• _What this task involves_: Where a picture appears, leave it out, and transcribe all the lines below exactly.

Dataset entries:
++++

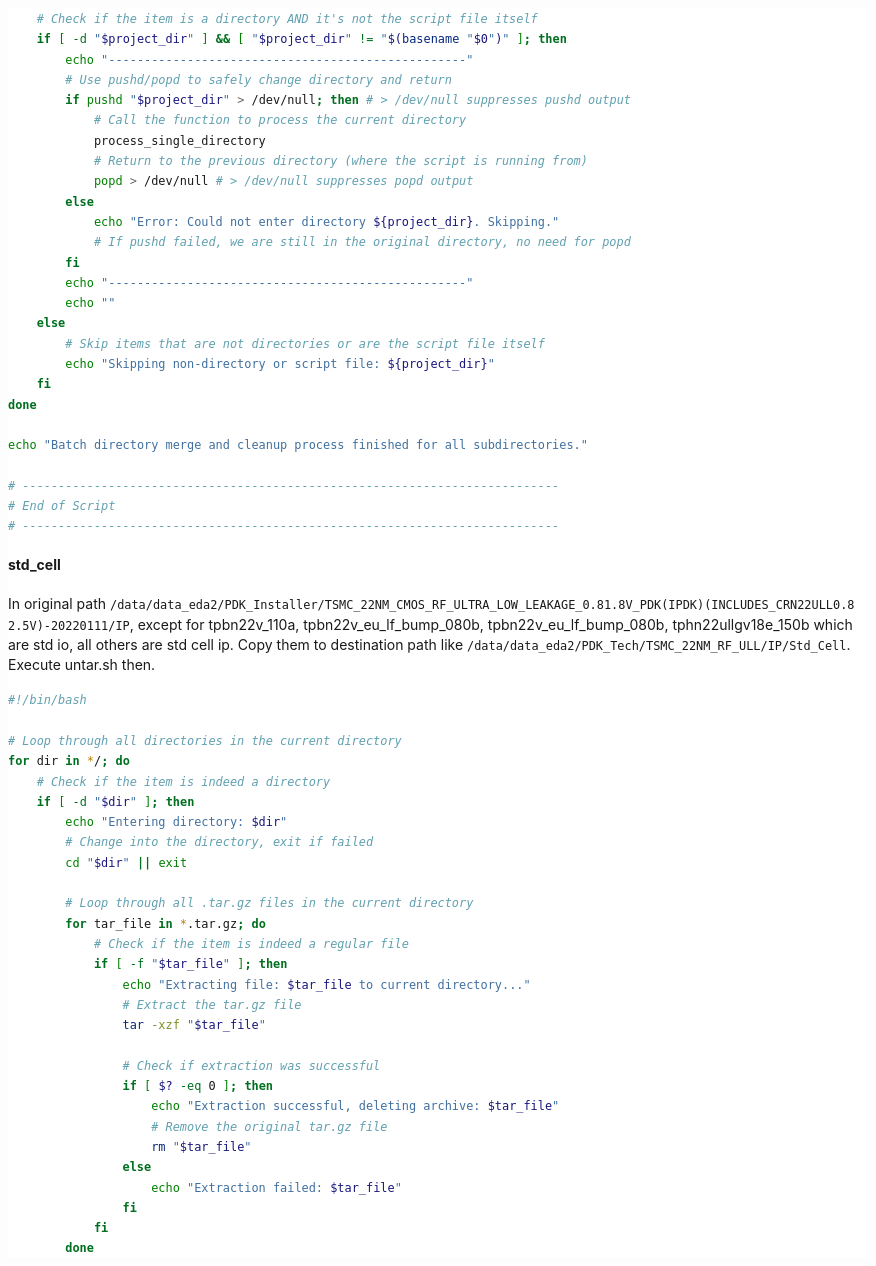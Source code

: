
 ```bash
    # Check if the item is a directory AND it's not the script file itself
    if [ -d "$project_dir" ] && [ "$project_dir" != "$(basename "$0")" ]; then
        echo "--------------------------------------------------"
        # Use pushd/popd to safely change directory and return
        if pushd "$project_dir" > /dev/null; then # > /dev/null suppresses pushd output
            # Call the function to process the current directory
            process_single_directory
            # Return to the previous directory (where the script is running from)
            popd > /dev/null # > /dev/null suppresses popd output
        else
            echo "Error: Could not enter directory ${project_dir}. Skipping."
            # If pushd failed, we are still in the original directory, no need for popd
        fi
        echo "--------------------------------------------------"
        echo ""
    else
        # Skip items that are not directories or are the script file itself
        echo "Skipping non-directory or script file: ${project_dir}"
    fi
done

echo "Batch directory merge and cleanup process finished for all subdirectories."

# ---------------------------------------------------------------------------
# End of Script
# ---------------------------------------------------------------------------
```

#### std_cell

In original path `/data/data_eda2/PDK_Installer/TSMC_22NM_CMOS_RF_ULTRA_LOW_LEAKAGE_0.81.8V_PDK(IPDK)(INCLUDES_CRN22ULL0.82.5V)-20220111/IP`, except for tpbn22v_110a, tpbn22v_eu_lf_bump_080b, tpbn22v_eu_lf_bump_080b, tphn22ullgv18e_150b which are std io, all others are std cell ip. Copy them to destination path like `/data/data_eda2/PDK_Tech/TSMC_22NM_RF_ULL/IP/Std_Cell`. Execute untar.sh then.

```bash
#!/bin/bash

# Loop through all directories in the current directory
for dir in */; do
    # Check if the item is indeed a directory
    if [ -d "$dir" ]; then
        echo "Entering directory: $dir"
        # Change into the directory, exit if failed
        cd "$dir" || exit

        # Loop through all .tar.gz files in the current directory
        for tar_file in *.tar.gz; do
            # Check if the item is indeed a regular file
            if [ -f "$tar_file" ]; then
                echo "Extracting file: $tar_file to current directory..."
                # Extract the tar.gz file
                tar -xzf "$tar_file"

                # Check if extraction was successful
                if [ $? -eq 0 ]; then
                    echo "Extraction successful, deleting archive: $tar_file"
                    # Remove the original tar.gz file
                    rm "$tar_file"
                else
                    echo "Extraction failed: $tar_file"
                fi
            fi
        done
```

++++

• _Worked solution_:
Source code

:
 ```bash
    # Check if the item is a directory AND it's not the script file itself
    if [ -d "$project_dir" ] && [ "$project_dir" != "$(basename "$0")" ]; then
        echo "--------------------------------------------------"
        # Use pushd/popd to safely change directory and return
        if pushd "$project_dir" > /dev/null; then # > /dev/null suppresses pushd output
            # Call the function to process the current directory
            process_single_directory
            # Return to the previous directory (where the script is running from)
            popd > /dev/null # > /dev/null suppresses popd output
        else
            echo "Error: Could not enter directory ${project_dir}. Skipping."
            # If pushd failed, we are still in the original directory, no need for popd
        fi
        echo "--------------------------------------------------"
        echo ""
    else
        # Skip items that are not directories or are the script file itself
        echo "Skipping non-directory or script file: ${project_dir}"
    fi
done

echo "Batch directory merge and cleanup process finished for all subdirectories."

# ---------------------------------------------------------------------------
# End of Script
# ---------------------------------------------------------------------------
```

#### std_cell

In original path `/data/data_eda2/PDK_Installer/TSMC_22NM_CMOS_RF_ULTRA_LOW_LEAKAGE_0.81.8V_PDK(IPDK)(INCLUDES_CRN22ULL0.82.5V)-20220111/IP`, except for tpbn22v_110a, tpbn22v_eu_lf_bump_080b, tpbn22v_eu_lf_bump_080b, tphn22ullgv18e_150b which are std io, all others are std cell ip. Copy them to destination path like `/data/data_eda2/PDK_Tech/TSMC_22NM_RF_ULL/IP/Std_Cell`. Execute untar.sh then.

```bash
#!/bin/bash

# Loop through all directories in the current directory
for dir in */; do
    # Check if the item is indeed a directory
    if [ -d "$dir" ]; then
        echo "Entering directory: $dir"
        # Change into the directory, exit if failed
        cd "$dir" || exit

        # Loop through all .tar.gz files in the current directory
        for tar_file in *.tar.gz; do
            # Check if the item is indeed a regular file
            if [ -f "$tar_file" ]; then
                echo "Extracting file: $tar_file to current directory..."
                # Extract the tar.gz file
                tar -xzf "$tar_file"

                # Check if extraction was successful
                if [ $? -eq 0 ]; then
                    echo "Extraction successful, deleting archive: $tar_file"
                    # Remove the original tar.gz file
                    rm "$tar_file"
                else
                    echo "Extraction failed: $tar_file"
                fi
            fi
        done
```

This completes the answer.